§ **What the task requires**: Your answer should consist only of the lines below from the one with "ms.date: 05/19/2016" through the one with "изменения раздела:** 2013-02-21_", copied exactly.

§ **Exercise input**:
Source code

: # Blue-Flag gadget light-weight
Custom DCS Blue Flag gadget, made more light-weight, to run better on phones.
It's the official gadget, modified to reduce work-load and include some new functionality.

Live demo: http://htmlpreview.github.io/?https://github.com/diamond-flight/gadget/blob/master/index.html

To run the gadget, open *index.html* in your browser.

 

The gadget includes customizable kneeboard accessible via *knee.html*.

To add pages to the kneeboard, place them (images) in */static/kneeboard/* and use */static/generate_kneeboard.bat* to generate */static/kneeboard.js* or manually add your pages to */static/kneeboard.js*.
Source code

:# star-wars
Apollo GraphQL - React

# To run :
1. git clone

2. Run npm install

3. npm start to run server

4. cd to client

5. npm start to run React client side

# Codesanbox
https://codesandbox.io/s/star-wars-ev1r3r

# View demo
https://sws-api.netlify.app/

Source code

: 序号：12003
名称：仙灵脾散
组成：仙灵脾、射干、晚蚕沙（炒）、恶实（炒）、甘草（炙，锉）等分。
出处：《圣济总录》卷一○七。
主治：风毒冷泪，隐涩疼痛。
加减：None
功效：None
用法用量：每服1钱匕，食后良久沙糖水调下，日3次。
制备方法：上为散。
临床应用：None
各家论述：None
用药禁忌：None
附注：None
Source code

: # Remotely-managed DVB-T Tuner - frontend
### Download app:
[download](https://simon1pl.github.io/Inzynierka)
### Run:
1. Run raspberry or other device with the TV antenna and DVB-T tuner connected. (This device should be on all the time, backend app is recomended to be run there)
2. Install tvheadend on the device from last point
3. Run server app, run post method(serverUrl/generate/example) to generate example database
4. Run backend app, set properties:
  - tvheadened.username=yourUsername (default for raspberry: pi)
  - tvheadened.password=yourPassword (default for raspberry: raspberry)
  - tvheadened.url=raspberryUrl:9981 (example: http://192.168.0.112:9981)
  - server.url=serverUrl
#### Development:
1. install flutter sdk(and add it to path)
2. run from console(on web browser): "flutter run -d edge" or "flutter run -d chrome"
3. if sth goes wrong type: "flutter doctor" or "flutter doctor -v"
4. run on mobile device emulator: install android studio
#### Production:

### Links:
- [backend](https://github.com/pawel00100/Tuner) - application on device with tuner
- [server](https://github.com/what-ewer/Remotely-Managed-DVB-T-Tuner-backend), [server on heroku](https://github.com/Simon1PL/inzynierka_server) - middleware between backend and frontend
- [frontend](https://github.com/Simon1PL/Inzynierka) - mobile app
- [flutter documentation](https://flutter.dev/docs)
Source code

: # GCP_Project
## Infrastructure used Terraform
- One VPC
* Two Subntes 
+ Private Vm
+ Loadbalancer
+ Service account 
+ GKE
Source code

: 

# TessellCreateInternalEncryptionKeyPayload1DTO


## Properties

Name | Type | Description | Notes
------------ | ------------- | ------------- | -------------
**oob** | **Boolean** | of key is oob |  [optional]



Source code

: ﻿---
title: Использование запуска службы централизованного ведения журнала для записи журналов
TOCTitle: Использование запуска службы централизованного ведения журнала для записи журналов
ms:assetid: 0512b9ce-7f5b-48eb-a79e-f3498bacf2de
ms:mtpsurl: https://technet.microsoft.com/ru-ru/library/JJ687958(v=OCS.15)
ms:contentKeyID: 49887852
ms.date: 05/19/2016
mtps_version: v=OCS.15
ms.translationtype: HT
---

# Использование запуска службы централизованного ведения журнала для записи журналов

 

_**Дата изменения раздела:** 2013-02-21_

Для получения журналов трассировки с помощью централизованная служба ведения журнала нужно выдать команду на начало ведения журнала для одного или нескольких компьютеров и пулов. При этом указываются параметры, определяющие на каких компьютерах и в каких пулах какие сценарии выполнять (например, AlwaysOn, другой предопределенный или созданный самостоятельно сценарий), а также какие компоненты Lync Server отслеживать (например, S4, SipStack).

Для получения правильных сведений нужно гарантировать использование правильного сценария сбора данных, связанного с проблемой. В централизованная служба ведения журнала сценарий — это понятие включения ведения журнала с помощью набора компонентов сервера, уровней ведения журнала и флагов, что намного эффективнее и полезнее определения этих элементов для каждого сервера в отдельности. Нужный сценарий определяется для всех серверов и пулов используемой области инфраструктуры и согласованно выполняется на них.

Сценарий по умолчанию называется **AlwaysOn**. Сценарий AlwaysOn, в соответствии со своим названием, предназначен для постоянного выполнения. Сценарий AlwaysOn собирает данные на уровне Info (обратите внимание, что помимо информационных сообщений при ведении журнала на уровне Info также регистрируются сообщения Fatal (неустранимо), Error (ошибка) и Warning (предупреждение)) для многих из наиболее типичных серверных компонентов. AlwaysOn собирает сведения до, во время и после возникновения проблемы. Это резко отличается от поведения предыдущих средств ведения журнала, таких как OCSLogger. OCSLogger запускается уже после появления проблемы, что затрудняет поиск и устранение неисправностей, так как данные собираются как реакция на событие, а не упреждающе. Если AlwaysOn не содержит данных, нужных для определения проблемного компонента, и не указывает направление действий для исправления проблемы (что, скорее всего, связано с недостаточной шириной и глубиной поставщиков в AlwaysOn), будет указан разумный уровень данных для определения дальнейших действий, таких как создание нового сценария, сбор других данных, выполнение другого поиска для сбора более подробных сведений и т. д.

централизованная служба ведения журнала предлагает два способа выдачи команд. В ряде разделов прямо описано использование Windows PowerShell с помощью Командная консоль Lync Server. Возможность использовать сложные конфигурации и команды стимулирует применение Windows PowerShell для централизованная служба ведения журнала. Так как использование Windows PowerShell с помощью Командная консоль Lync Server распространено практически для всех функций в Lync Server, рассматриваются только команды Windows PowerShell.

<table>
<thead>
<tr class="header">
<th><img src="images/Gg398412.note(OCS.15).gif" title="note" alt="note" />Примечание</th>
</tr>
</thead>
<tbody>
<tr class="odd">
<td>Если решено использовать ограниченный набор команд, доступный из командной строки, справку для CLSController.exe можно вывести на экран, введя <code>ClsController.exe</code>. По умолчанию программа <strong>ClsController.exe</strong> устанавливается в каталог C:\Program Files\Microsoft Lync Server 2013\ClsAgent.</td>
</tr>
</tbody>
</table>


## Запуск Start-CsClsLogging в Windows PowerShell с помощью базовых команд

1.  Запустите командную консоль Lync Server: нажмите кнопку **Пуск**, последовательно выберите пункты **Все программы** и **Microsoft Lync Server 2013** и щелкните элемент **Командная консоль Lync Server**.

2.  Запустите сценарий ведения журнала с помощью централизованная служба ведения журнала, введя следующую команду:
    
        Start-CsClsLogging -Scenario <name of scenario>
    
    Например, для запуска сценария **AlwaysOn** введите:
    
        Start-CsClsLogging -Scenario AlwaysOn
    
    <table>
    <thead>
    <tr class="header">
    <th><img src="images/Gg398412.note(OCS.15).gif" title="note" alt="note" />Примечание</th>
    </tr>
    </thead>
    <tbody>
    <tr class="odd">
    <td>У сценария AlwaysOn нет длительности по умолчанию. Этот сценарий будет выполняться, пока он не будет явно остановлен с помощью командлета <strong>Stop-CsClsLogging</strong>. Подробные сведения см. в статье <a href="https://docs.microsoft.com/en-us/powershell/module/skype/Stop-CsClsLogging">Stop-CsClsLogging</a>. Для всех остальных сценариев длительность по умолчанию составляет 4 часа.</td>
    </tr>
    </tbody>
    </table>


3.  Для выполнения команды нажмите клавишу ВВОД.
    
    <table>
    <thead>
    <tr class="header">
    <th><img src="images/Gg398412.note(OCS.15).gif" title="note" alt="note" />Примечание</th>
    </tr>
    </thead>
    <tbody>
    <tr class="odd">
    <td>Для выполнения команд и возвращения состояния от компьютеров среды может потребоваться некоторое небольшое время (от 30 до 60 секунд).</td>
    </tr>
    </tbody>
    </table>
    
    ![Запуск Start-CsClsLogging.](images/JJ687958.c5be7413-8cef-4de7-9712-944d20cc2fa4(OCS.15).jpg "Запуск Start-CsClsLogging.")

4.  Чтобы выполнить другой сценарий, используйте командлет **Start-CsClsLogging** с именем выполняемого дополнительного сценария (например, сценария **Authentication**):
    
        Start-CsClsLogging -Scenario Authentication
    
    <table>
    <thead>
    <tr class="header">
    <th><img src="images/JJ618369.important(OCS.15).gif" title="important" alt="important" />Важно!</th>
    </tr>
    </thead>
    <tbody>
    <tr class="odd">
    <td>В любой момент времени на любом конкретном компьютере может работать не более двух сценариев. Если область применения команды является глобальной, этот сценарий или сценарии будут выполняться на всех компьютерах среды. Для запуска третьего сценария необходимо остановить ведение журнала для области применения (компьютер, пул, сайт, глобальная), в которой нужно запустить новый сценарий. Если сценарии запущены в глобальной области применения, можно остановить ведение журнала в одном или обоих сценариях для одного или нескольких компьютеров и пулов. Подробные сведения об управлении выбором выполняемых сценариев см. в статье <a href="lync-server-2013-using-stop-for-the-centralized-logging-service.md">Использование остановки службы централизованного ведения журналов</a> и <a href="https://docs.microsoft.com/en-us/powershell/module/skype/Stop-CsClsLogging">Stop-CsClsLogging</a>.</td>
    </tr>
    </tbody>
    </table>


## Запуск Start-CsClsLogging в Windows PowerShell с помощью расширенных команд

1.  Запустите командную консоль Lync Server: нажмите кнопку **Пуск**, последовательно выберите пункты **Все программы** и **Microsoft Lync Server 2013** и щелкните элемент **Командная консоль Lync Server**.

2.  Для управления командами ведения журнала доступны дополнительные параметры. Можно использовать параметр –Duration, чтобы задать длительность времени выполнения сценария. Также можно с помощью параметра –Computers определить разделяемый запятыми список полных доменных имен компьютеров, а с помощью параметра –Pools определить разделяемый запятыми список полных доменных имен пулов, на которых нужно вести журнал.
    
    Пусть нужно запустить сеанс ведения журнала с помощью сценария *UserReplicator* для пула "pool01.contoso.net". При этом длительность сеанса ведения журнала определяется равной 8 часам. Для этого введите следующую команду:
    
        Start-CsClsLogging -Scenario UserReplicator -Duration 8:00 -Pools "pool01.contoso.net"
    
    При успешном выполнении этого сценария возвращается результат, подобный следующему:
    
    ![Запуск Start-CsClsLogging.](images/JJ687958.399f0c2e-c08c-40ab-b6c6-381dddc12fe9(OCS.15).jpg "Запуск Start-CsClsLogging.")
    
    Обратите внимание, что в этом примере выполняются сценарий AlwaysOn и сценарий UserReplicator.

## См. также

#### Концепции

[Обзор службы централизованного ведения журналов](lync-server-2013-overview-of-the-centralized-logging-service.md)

§ **Written reply**:
ms.date: 05/19/2016
mtps_version: v=OCS.15
ms.translationtype: HT
---

# Использование запуска службы централизованного ведения журнала для записи журналов

 

_**Дата изменения раздела:** 2013-02-21_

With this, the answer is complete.